Or you can go to a list of online instructions for authors for more than 1000 journals.

Remember, if an Editor is going to have to spend a lot of time indicating to you how your paper does not meet the Journals requirements, they are going to be less sympathetic towards you as they decide whether to send your submission out for review. Make the Editors job as easy as possible.

Indeed, many journals will not even consider your manuscript unless it is well prepared. Gastroenterology simply states in its instructions to authors that: "Manuscripts improperly prepared will be returned to the author without review".

It is in your best interests to make the Editors job as easy as possible.

The covering letter is very important, and should be given careful thought. Clearly explain what your paper is about, and why you think your paper is appropriate for publication in the journal. It is possible to suggest possible referees, or to request that certain people not be used as referees. Often the top people in a field are very busy, so it may expediate the review of your manuscript if the editor is told of 4-5 well regarded people in the field who are perhaps younger, not yet well recognised, and therefore less occupied. The cover letter should clearly indicate the corresponding author and provide full contact details.

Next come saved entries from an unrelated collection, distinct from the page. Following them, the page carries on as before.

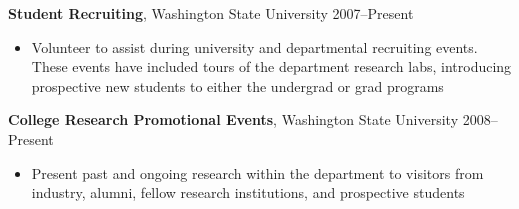 \textbf{Student Recruiting}, Washington State University \hfill 2007--Present
    \begin{itemize}
        \item{Volunteer to assist during university and departmental recruiting events.  These events have included tours of the department research labs, introducing prospective new students to either the undergrad or grad programs}
    \end{itemize}

\textbf{College Research Promotional Events}, Washington State University \hfill 2008--Present    \begin{itemize}
        \item{Present past and ongoing research within the department to visitors from industry, alumni, fellow research institutions, and prospective students}
    \end{itemize}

Most journals require the signatures of all authors confirming authorship, giving approval of the final version, and indicating that there is no conflict of interest. For example The Lancet recommends the following format:
"I declare that I participated in the design, execution, and analysis of the paper by.... and colleagues entitled .... and that I have seen and approved the final version. I also declare that I have no conflict of interest in connection with this paper, other than any noted in the covering letter to the editor".

Once the journal receives your paper, you should receive an acknowledgement and a reference number - do not lose that number as you will need it for all further correspondence.